» **Records for this exercise**:

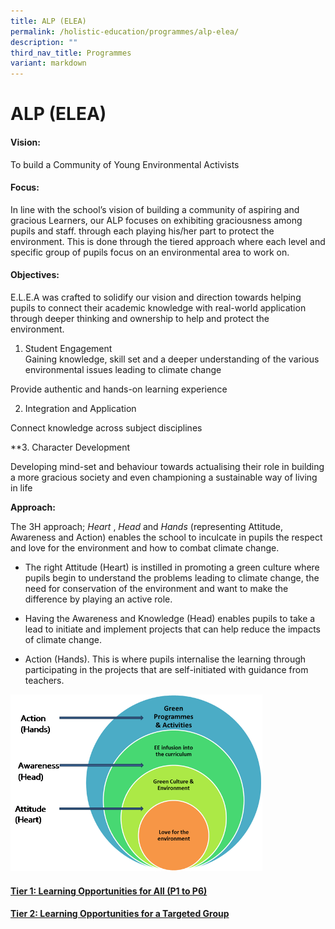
 ```yaml
---
title: ALP (ELEA)
permalink: /holistic-education/programmes/alp-elea/
description: ""
third_nav_title: Programmes
variant: markdown
---
```

ALP (ELEA)
==========

#### Vision:
To build a Community of Young Environmental Activists  
  
#### Focus:
In line with the school’s vision of building a community of aspiring and gracious Learners, our ALP focuses on exhibiting graciousness among pupils and staff. through each playing his/her part to protect the environment. This is done through the tiered approach where each level and specific group of pupils focus on an environmental area to work on.  
  
#### Objectives:
E.L.E.A was crafted to solidify our vision and direction towards helping pupils to connect their academic knowledge with real-world application through deeper thinking and ownership to help and protect the environment.  <br>
1. Student Engagement <br>
Gaining knowledge, skill set and a deeper understanding of the various environmental issues leading to climate change 

Provide authentic and hands-on learning experience 

2. Integration and Application 

Connect knowledge across subject disciplines 

**3. Character Development 

Developing mind-set and behaviour towards actualising their role in building a more gracious society and even championing a sustainable way of living in life 

  
**Approach:**

The 3H approach;&nbsp;_Heart_&nbsp;,&nbsp;_Head_&nbsp;and&nbsp;_Hands_&nbsp;(representing Attitude, Awareness and Action) enables the school to inculcate in pupils the respect and love for the environment and how to combat climate change.  

*   The right&nbsp;Attitude&nbsp;(Heart) is instilled in promoting a green culture where pupils begin to understand the problems leading to climate change, the need for conservation of the environment and want to make the difference by playing an active role.  
    
*   Having the&nbsp;Awareness&nbsp;and Knowledge (Head) enables pupils to take a lead to initiate and implement projects that can help reduce the impacts of climate change.  
    
*   Action&nbsp;(Hands). This is where pupils internalise the learning through participating in the projects that are self-initiated with guidance from teachers.

<img src="/images/Programmes/EE2.png" style="width:80%">

#### [Tier 1: Learning Opportunities for All (P1 to P6)](/holistic-education/programme/alp-elea/Tier-1-Learning-Opportunities-for-All-P1-to-P6/)

#### [Tier 2: Learning Opportunities for a Targeted Group](/holistic-education/programme/alp-elea/Tier-2-Learning-Opportunities-for-a-Targeted-Group)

» **Instructions for the task**:
All of the material should be written out again exactly, apart from the pictures.

» **Solution below**:
 ```yaml
---
title: ALP (ELEA)
permalink: /holistic-education/programmes/alp-elea/
description: ""
third_nav_title: Programmes
variant: markdown
---
```

ALP (ELEA)
==========

#### Vision:
To build a Community of Young Environmental Activists  
  
#### Focus:
In line with the school’s vision of building a community of aspiring and gracious Learners, our ALP focuses on exhibiting graciousness among pupils and staff. through each playing his/her part to protect the environment. This is done through the tiered approach where each level and specific group of pupils focus on an environmental area to work on.  
  
#### Objectives:
E.L.E.A was crafted to solidify our vision and direction towards helping pupils to connect their academic knowledge with real-world application through deeper thinking and ownership to help and protect the environment.  <br>
1. Student Engagement <br>
Gaining knowledge, skill set and a deeper understanding of the various environmental issues leading to climate change 

Provide authentic and hands-on learning experience 

2. Integration and Application 

Connect knowledge across subject disciplines 

**3. Character Development 

Developing mind-set and behaviour towards actualising their role in building a more gracious society and even championing a sustainable way of living in life 

  
**Approach:**

The 3H approach;&nbsp;_Heart_&nbsp;,&nbsp;_Head_&nbsp;and&nbsp;_Hands_&nbsp;(representing Attitude, Awareness and Action) enables the school to inculcate in pupils the respect and love for the environment and how to combat climate change.  

*   The right&nbsp;Attitude&nbsp;(Heart) is instilled in promoting a green culture where pupils begin to understand the problems leading to climate change, the need for conservation of the environment and want to make the difference by playing an active role.  
    
*   Having the&nbsp;Awareness&nbsp;and Knowledge (Head) enables pupils to take a lead to initiate and implement projects that can help reduce the impacts of climate change.  
    
*   Action&nbsp;(Hands). This is where pupils internalise the learning through participating in the projects that are self-initiated with guidance from teachers.

<img src="/images/Programmes/EE2.png" style="width:80%">

#### [Tier 1: Learning Opportunities for All (P1 to P6)](/holistic-education/programme/alp-elea/Tier-1-Learning-Opportunities-for-All-P1-to-P6/)

#### [Tier 2: Learning Opportunities for a Targeted Group](/holistic-education/programme/alp-elea/Tier-2-Learning-Opportunities-for-a-Targeted-Group)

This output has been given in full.